最新式の給湯器には、追い焚き配管の洗浄機能がついているものもあります。配管洗浄機能・配管お掃除機能・自動洗浄機能とメーカーにより名称は異なりますが、このような名前がついている場合は、洗浄機能がついていると考えてよいでしょう。自動洗浄機能とは、配管内を定期的に水洗いするものや、排水時に追い焚き配管内のお湯を排出する機能です。つまり、水洗いや内部に水を残さないように強制排出する機能になります。なにも行わないよりマシですが、過信しすぎるのもやめましょう。
汚れの原因となるものの一つである皮脂は脂性の汚れで、水では洗い流せません。また、洗剤や消毒液などを通すわけでもないので、殺菌効果や除菌効果もないのです。ですから、2か月に1度程度は専用洗剤で内部を洗い、前項で紹介したような症状が気になった場合は、専用の業者に洗浄を依頼しましょう。

5.追い焚き配管の洗浄に対するよくある質問

Q.賃貸物件の場合、業者を呼んで勝手に清掃をしてよいのでしょうか?
A.基本的には構いません。気になる場合は、管理会社や大家さんに問い合わせてください。

Q.汚れで配管がつまるということは、ありませんか?
A.汚れではありませんが、とろみがつく入浴剤などを使用した場合は気をつけましょう。基本的に使用しないでください。

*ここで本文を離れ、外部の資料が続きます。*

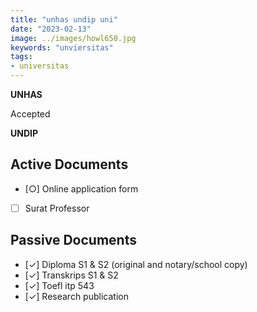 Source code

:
 ```yaml
---
title: "unhas undip uni"
date: "2023-02-13"
image: ../images/howl650.jpg
keywords: "unviersitas"
tags:
- universitas
---
```

**UNHAS**

Accepted

**UNDIP**
## Active Documents
- [○] Online application form
- [ ] Surat Professor


## Passive Documents
- [✓] Diploma S1 & S2 (original and notary/school copy)
- [✓] Transkrips S1 & S2
- [✓] Toefl itp 543
- [✓] Research publication
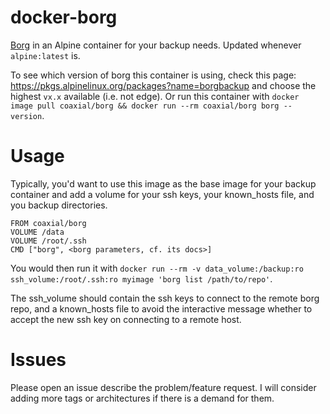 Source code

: # docker-borg

[Borg](https://borgbackup.readthedocs.io/) in an Alpine container for your backup needs. Updated whenever `alpine:latest`  is.

To see which version of borg this container is using, check this page: https://pkgs.alpinelinux.org/packages?name=borgbackup and choose the highest `vx.x` available (i.e. not edge). Or run this container with `docker image pull coaxial/borg && docker run --rm coaxial/borg borg --version`.

# Usage

Typically, you'd want to use this image as the base image for your backup container and add a volume for your ssh keys, your known_hosts file, and you backup directories.

```
FROM coaxial/borg
VOLUME /data
VOLUME /root/.ssh
CMD ["borg", <borg parameters, cf. its docs>]
```

You would then run it with `docker run --rm -v data_volume:/backup:ro ssh_volume:/root/.ssh:ro myimage 'borg list /path/to/repo'`.

The ssh_volume should contain the ssh keys to connect to the remote borg repo, and a known_hosts file to avoid the interactive message whether to accept the new ssh key on connecting to a remote host.

# Issues

Please open an issue describe the problem/feature request. I will consider adding more tags or architectures if there is a demand for them.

Q.追い焚き機能を全く使わなければ、配管は汚れませんか?
A.はい。しかし、汚れを恐れて追い炊き機能を使わなければ、不便です。

Q.基本的に配管が古ければ、汚れも付着しているのでしょうか?
A.その可能性はあります。ただし、古くても掃除をこまめにしている配管はきれいでしょう。

Q.お湯に中性洗剤などを混ぜて自動洗浄機能を使えば、きれいになりますか?
A.いいえ。お湯に中性洗剤などを混ぜてもきれいになりません。

6.おわりに

いかがでしたか? 今回は、追い焚き配管の洗浄について解説しました。あまり清掃をされることのない場所ですが、放っておいた時間が長いほど、汚れは溜まっています。専用の洗剤はホームセンターなどで手に入るので、まずは自分で掃除をしてみましょう。